> What to work on
Return each line below holding the string "null".

> Input for this task
<<<<
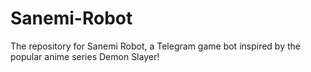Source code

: # Sanemi-Robot
The repository for Sanemi Robot, a Telegram game bot inspired by the popular anime series Demon Slayer!
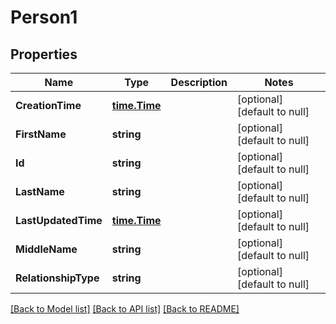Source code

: # Person1

## Properties
Name | Type | Description | Notes
------------ | ------------- | ------------- | -------------
**CreationTime** | [**time.Time**](time.Time.md) |  | [optional] [default to null]
**FirstName** | **string** |  | [optional] [default to null]
**Id** | **string** |  | [optional] [default to null]
**LastName** | **string** |  | [optional] [default to null]
**LastUpdatedTime** | [**time.Time**](time.Time.md) |  | [optional] [default to null]
**MiddleName** | **string** |  | [optional] [default to null]
**RelationshipType** | **string** |  | [optional] [default to null]

[[Back to Model list]](../README.md#documentation-for-models) [[Back to API list]](../README.md#documentation-for-api-endpoints) [[Back to README]](../README.md)

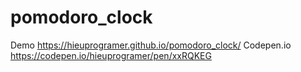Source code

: # pomodoro_clock
Demo https://hieuprogramer.github.io/pomodoro_clock/
Codepen.io https://codepen.io/hieuprogramer/pen/xxRQKEG

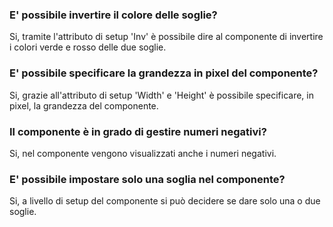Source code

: ### **E' possibile invertire il colore delle soglie?**

Si, tramite l'attributo di setup 'Inv' è possibile dire al componente di invertire i colori verde e rosso delle due soglie.

### **E' possibile specificare la grandezza in pixel del componente?**

Si, grazie all'attributo di setup 'Width' e 'Height' è possibile specificare, in pixel, la grandezza del componente.

### **Il componente è in grado di gestire numeri negativi?**

Si, nel componente vengono visualizzati anche i numeri negativi.

### **E' possibile impostare solo una soglia nel componente?**

Si, a livello di setup del componente si può decidere se dare solo una o due soglie.

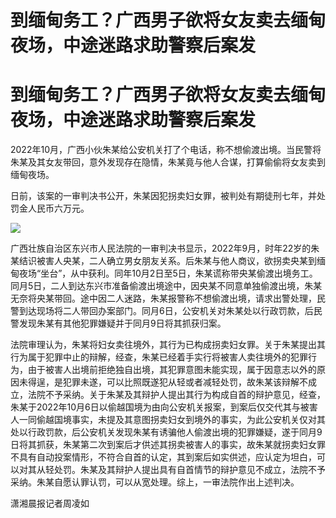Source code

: # 到缅甸务工？广西男子欲将女友卖去缅甸夜场，中途迷路求助警察后案发

# 到缅甸务工？广西男子欲将女友卖去缅甸夜场，中途迷路求助警察后案发

2022年10月，广西小伙朱某给公安机关打了个电话，称不想偷渡出境。当民警将朱某及其女友带回，意外发现存在隐情，朱某竟与他人合谋，打算偷偷将女友卖到缅甸夜场。

日前，该案的一审判决书公开，朱某因犯拐卖妇女罪，被判处有期徒刑七年，并处罚金人民币六万元。

![](https://inews.gtimg.com/news_bt/Osz-k0aoj0ue_7euCxc5AJuzYiGqD5-0PouDfRWOY4ozkAA/1000)

广西壮族自治区东兴市人民法院的一审判决书显示，2022年9月，时年22岁的朱某结识被害人央某，二人确立男女朋友关系。后朱某与他人商议，欲拐卖央某到缅甸夜场“坐台”，从中获利。同年10月2日至5日，朱某谎称带央某偷渡出境务工。同月5日，二人到达东兴市准备偷渡出境途中，因央某不同意单独偷渡出境，朱某无奈将央某带回。途中因二人迷路，朱某报警称不想偷渡出境，请求出警处理，民警到达现场将二人带回办案部门。同月6日，公安机关对朱某处以行政罚款，后民警发现朱某有其他犯罪嫌疑并于同月9日将其抓获归案。

法院审理认为，朱某将妇女卖往境外，其行为已构成拐卖妇女罪。关于朱某提出其行为属于犯罪中止的辩解，经查，朱某已经着手实行将被害人卖往境外的犯罪行为，由于被害人出境前拒绝独自出境，其犯罪意图未能实现，属于因意志以外的原因未得逞，是犯罪未遂，可以比照既遂犯从轻或者减轻处罚，故朱某该辩解不成立，法院不予采纳。关于朱某及其辩护人提出其行为构成自首的辩护意见，经查，朱某于2022年10月6日以偷越国境为由向公安机关报案，到案后仅交代其与被害人一同偷越国境事实，未提及其意图拐卖妇女到境外的事实，为此公安机关仅对其处以行政罚款，后公安机关发现朱某有诱骗他人偷渡出境的犯罪嫌疑，遂于同月9日将其抓获，朱某第二次到案后才供述其拐卖被害人的事实，故朱某就拐卖妇女罪不具有自动投案情形，不符合自首的认定，其到案后如实供述，应认定为坦白，可以对其从轻处罚。朱某及其辩护人提出具有自首情节的辩护意见不成立，法院不予采纳。朱某自愿认罪认罚，可以从宽处理。综上，一审法院作出上述判决。

潇湘晨报记者周凌如

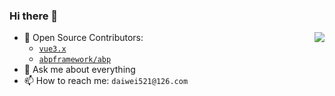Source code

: ### Hi there 👋

<img align="right" src="https://github-readme-stats.vercel.app/api?username=edison1105&show_icons=true&icon_color=0366d6&text_color=24292e&bg_color=ffffff&hide_title=true" />

- 🔭 Open Source Contributors: 
  - [`vue3.x`](https://github.com/vuejs/vue-next) 
  - [`abpframework/abp`](https://github.com/abpframework/abp)
- 💬 Ask me about everything
- 📫 How to reach me: `daiwei521@126.com`

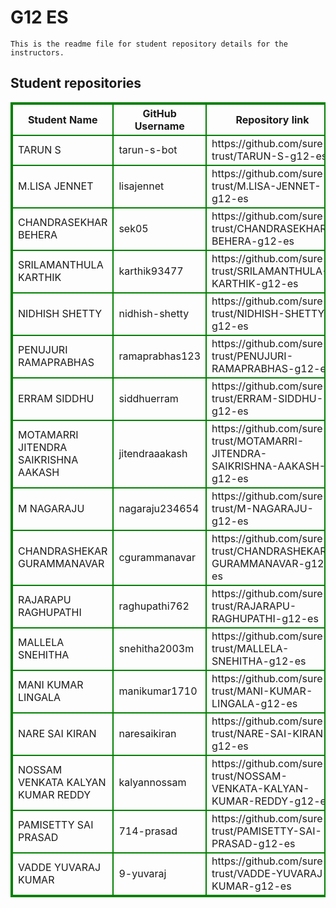 # G12 ES
    This is the readme file for student repository details for the instructors.
## Student repositories 
<table style="border : 2px solid green; width:100%;">
<tr >
<th style="border : 2px solid green;">Student Name</th>
<th style="border : 2px solid green;">GitHub Username</th>
<th style="border : 2px solid green;">Repository link</th>
</tr>
<tr style="border : 2px solid green;">
<td style="border : 2px solid green;">TARUN S</td> 

<td style="border : 2px solid green;">tarun-s-bot</td> 

<td style="border : 2px solid green;">https://github.com/sure-trust/TARUN-S-g12-es</td> 
</tr>

<tr style="border : 2px solid green;">
<td style="border : 2px solid green;">M.LISA JENNET</td> 

<td style="border : 2px solid green;">lisajennet</td> 

<td style="border : 2px solid green;">https://github.com/sure-trust/M.LISA-JENNET-g12-es</td> 
</tr>

<tr style="border : 2px solid green;">
<td style="border : 2px solid green;">CHANDRASEKHAR BEHERA</td> 

<td style="border : 2px solid green;">sek05</td> 

<td style="border : 2px solid green;">https://github.com/sure-trust/CHANDRASEKHAR-BEHERA-g12-es</td> 
</tr>

<tr style="border : 2px solid green;">
<td style="border : 2px solid green;">SRILAMANTHULA KARTHIK</td> 

<td style="border : 2px solid green;">karthik93477</td> 

<td style="border : 2px solid green;">https://github.com/sure-trust/SRILAMANTHULA-KARTHIK-g12-es</td> 
</tr>

<tr style="border : 2px solid green;">
<td style="border : 2px solid green;">NIDHISH SHETTY</td> 

<td style="border : 2px solid green;">nidhish-shetty</td> 

<td style="border : 2px solid green;">https://github.com/sure-trust/NIDHISH-SHETTY-g12-es</td> 
</tr>

<tr style="border : 2px solid green;">
<td style="border : 2px solid green;">PENUJURI RAMAPRABHAS</td> 

<td style="border : 2px solid green;">ramaprabhas123</td> 

<td style="border : 2px solid green;">https://github.com/sure-trust/PENUJURI-RAMAPRABHAS-g12-es</td> 
</tr>

<tr style="border : 2px solid green;">
<td style="border : 2px solid green;">ERRAM SIDDHU</td> 

<td style="border : 2px solid green;">siddhuerram</td> 

<td style="border : 2px solid green;">https://github.com/sure-trust/ERRAM-SIDDHU-g12-es</td> 
</tr>

<tr style="border : 2px solid green;">
<td style="border : 2px solid green;">MOTAMARRI JITENDRA SAIKRISHNA AAKASH</td> 

<td style="border : 2px solid green;">jitendraaakash</td> 

<td style="border : 2px solid green;">https://github.com/sure-trust/MOTAMARRI-JITENDRA-SAIKRISHNA-AAKASH-g12-es</td> 
</tr>

<tr style="border : 2px solid green;">
<td style="border : 2px solid green;">M NAGARAJU</td> 

<td style="border : 2px solid green;">nagaraju234654</td> 

<td style="border : 2px solid green;">https://github.com/sure-trust/M-NAGARAJU-g12-es</td> 
</tr>

<tr style="border : 2px solid green;">
<td style="border : 2px solid green;">CHANDRASHEKAR GURAMMANAVAR</td> 

<td style="border : 2px solid green;">cgurammanavar</td> 

<td style="border : 2px solid green;">https://github.com/sure-trust/CHANDRASHEKAR-GURAMMANAVAR-g12-es</td> 
</tr>

<tr style="border : 2px solid green;">
<td style="border : 2px solid green;">RAJARAPU RAGHUPATHI</td> 

<td style="border : 2px solid green;">raghupathi762</td> 

<td style="border : 2px solid green;">https://github.com/sure-trust/RAJARAPU-RAGHUPATHI-g12-es</td> 
</tr>

<tr style="border : 2px solid green;">
<td style="border : 2px solid green;">MALLELA SNEHITHA</td> 

<td style="border : 2px solid green;">snehitha2003m</td> 

<td style="border : 2px solid green;">https://github.com/sure-trust/MALLELA-SNEHITHA-g12-es</td> 
</tr>

<tr style="border : 2px solid green;">
<td style="border : 2px solid green;">MANI KUMAR LINGALA</td> 

<td style="border : 2px solid green;">manikumar1710</td> 

<td style="border : 2px solid green;">https://github.com/sure-trust/MANI-KUMAR-LINGALA-g12-es</td> 
</tr>

<tr style="border : 2px solid green;">
<td style="border : 2px solid green;">NARE SAI KIRAN</td> 

<td style="border : 2px solid green;">naresaikiran</td> 

<td style="border : 2px solid green;">https://github.com/sure-trust/NARE-SAI-KIRAN-g12-es</td> 
</tr>

<tr style="border : 2px solid green;">
<td style="border : 2px solid green;">NOSSAM VENKATA KALYAN KUMAR REDDY</td> 

<td style="border : 2px solid green;">kalyannossam</td> 

<td style="border : 2px solid green;">https://github.com/sure-trust/NOSSAM-VENKATA-KALYAN-KUMAR-REDDY-g12-es</td> 
</tr>

<tr style="border : 2px solid green;">
<td style="border : 2px solid green;">PAMISETTY SAI PRASAD</td> 

<td style="border : 2px solid green;">714-prasad</td> 

<td style="border : 2px solid green;">https://github.com/sure-trust/PAMISETTY-SAI-PRASAD-g12-es</td> 
</tr>

<tr style="border : 2px solid green;">
<td style="border : 2px solid green;">VADDE YUVARAJ KUMAR</td> 

<td style="border : 2px solid green;">9-yuvaraj</td> 

<td style="border : 2px solid green;">https://github.com/sure-trust/VADDE-YUVARAJ-KUMAR-g12-es</td> 
</tr>
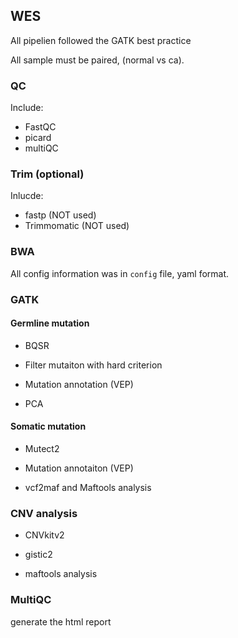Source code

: 

## WES

All pipelien followed the GATK best practice

All sample must be paired, (normal vs ca).

### QC

Include:
 - FastQC
 - picard
 - multiQC

### Trim (optional)

Inlucde:
 - fastp (NOT used)
 - Trimmomatic (NOT used)

### BWA

All config information was in `config` file, yaml format.

### GATK

#### Germline mutation

- BQSR

- Filter mutaiton with hard criterion

- Mutation annotation (VEP)

- PCA

#### Somatic mutation

- Mutect2

- Mutation annotaiton (VEP)

- vcf2maf and Maftools analysis

### CNV analysis

- CNVkitv2

- gistic2

- maftools analysis

### MultiQC

generate the html report

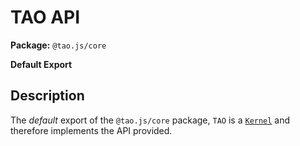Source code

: # TAO API

**Package:** `@tao.js/core`

**Default Export**

## Description

The _default_ export of the `@tao.js/core` package, `TAO` is a [`Kernel`](kernel.md) and therefore
implements the API provided.
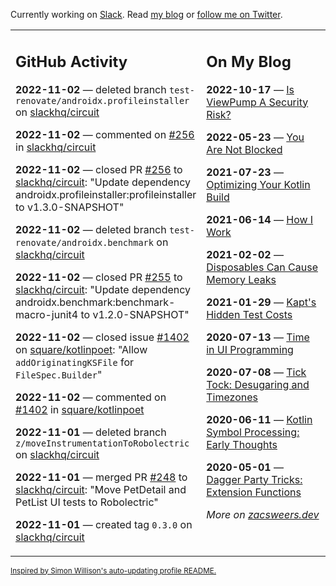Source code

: Currently working on [Slack](https://slack.com/). Read [my blog](https://zacsweers.dev/) or [follow me on Twitter](https://twitter.com/ZacSweers).

<table><tr><td valign="top" width="60%">

## GitHub Activity
<!-- githubActivity starts -->
**2022-11-02** — deleted branch `test-renovate/androidx.profileinstaller` on [slackhq/circuit](https://github.com/slackhq/circuit)

**2022-11-02** — commented on [#256](https://github.com/slackhq/circuit/pull/256#issuecomment-1300882743) in [slackhq/circuit](https://github.com/slackhq/circuit)

**2022-11-02** — closed PR [#256](https://github.com/slackhq/circuit/pull/256) to [slackhq/circuit](https://github.com/slackhq/circuit): "Update dependency androidx.profileinstaller:profileinstaller to v1.3.0-SNAPSHOT"

**2022-11-02** — deleted branch `test-renovate/androidx.benchmark` on [slackhq/circuit](https://github.com/slackhq/circuit)

**2022-11-02** — closed PR [#255](https://github.com/slackhq/circuit/pull/255) to [slackhq/circuit](https://github.com/slackhq/circuit): "Update dependency androidx.benchmark:benchmark-macro-junit4 to v1.2.0-SNAPSHOT"

**2022-11-02** — closed issue [#1402](https://github.com/square/kotlinpoet/issues/1402) on [square/kotlinpoet](https://github.com/square/kotlinpoet): "Allow `addOriginatingKSFile` for `FileSpec.Builder`"

**2022-11-02** — commented on [#1402](https://github.com/square/kotlinpoet/issues/1402#issuecomment-1300720936) in [square/kotlinpoet](https://github.com/square/kotlinpoet)

**2022-11-01** — deleted branch `z/moveInstrumentationToRobolectric` on [slackhq/circuit](https://github.com/slackhq/circuit)

**2022-11-01** — merged PR [#248](https://github.com/slackhq/circuit/pull/248) to [slackhq/circuit](https://github.com/slackhq/circuit): "Move PetDetail and PetList UI tests to Robolectric"

**2022-11-01** — created tag `0.3.0` on [slackhq/circuit](https://github.com/slackhq/circuit)
<!-- githubActivity ends -->
</td><td valign="top" width="40%">

## On My Blog
<!-- blog starts -->
**2022-10-17** — [Is ViewPump A Security Risk?](https://www.zacsweers.dev/is-viewpump-a-security-risk/)

**2022-05-23** — [You Are Not Blocked](https://www.zacsweers.dev/you-are-not-blocked/)

**2021-07-23** — [Optimizing Your Kotlin Build](https://www.zacsweers.dev/optimizing-your-kotlin-build/)

**2021-06-14** — [How I Work](https://www.zacsweers.dev/how-i-work/)

**2021-02-02** — [Disposables Can Cause Memory Leaks](https://www.zacsweers.dev/disposables-can-cause-memory-leaks/)

**2021-01-29** — [Kapt's Hidden Test Costs](https://www.zacsweers.dev/kapts-hidden-test-costs/)

**2020-07-13** — [Time in UI Programming](https://www.zacsweers.dev/time-in-ui/)

**2020-07-08** — [Tick Tock: Desugaring and Timezones](https://www.zacsweers.dev/ticktock-desugaring-timezones/)

**2020-06-11** — [Kotlin Symbol Processing: Early Thoughts](https://www.zacsweers.dev/kotlin-symbol-processor-early-thoughts/)

**2020-05-01** — [Dagger Party Tricks: Extension Functions](https://www.zacsweers.dev/dagger-party-tricks-extension-functions/)
<!-- blog ends -->
_More on [zacsweers.dev](https://zacsweers.dev/)_
</td></tr></table>

<sub><a href="https://simonwillison.net/2020/Jul/10/self-updating-profile-readme/">Inspired by Simon Willison's auto-updating profile README.</a></sub>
>>>>
> Exercise answer
**CreationTime** | [**time.Time**](time.Time.md) |  | [optional] [default to null]
**FirstName** | **string** |  | [optional] [default to null]
**Id** | **string** |  | [optional] [default to null]
**LastName** | **string** |  | [optional] [default to null]
**LastUpdatedTime** | [**time.Time**](time.Time.md) |  | [optional] [default to null]
**MiddleName** | **string** |  | [optional] [default to null]
**RelationshipType** | **string** |  | [optional] [default to null]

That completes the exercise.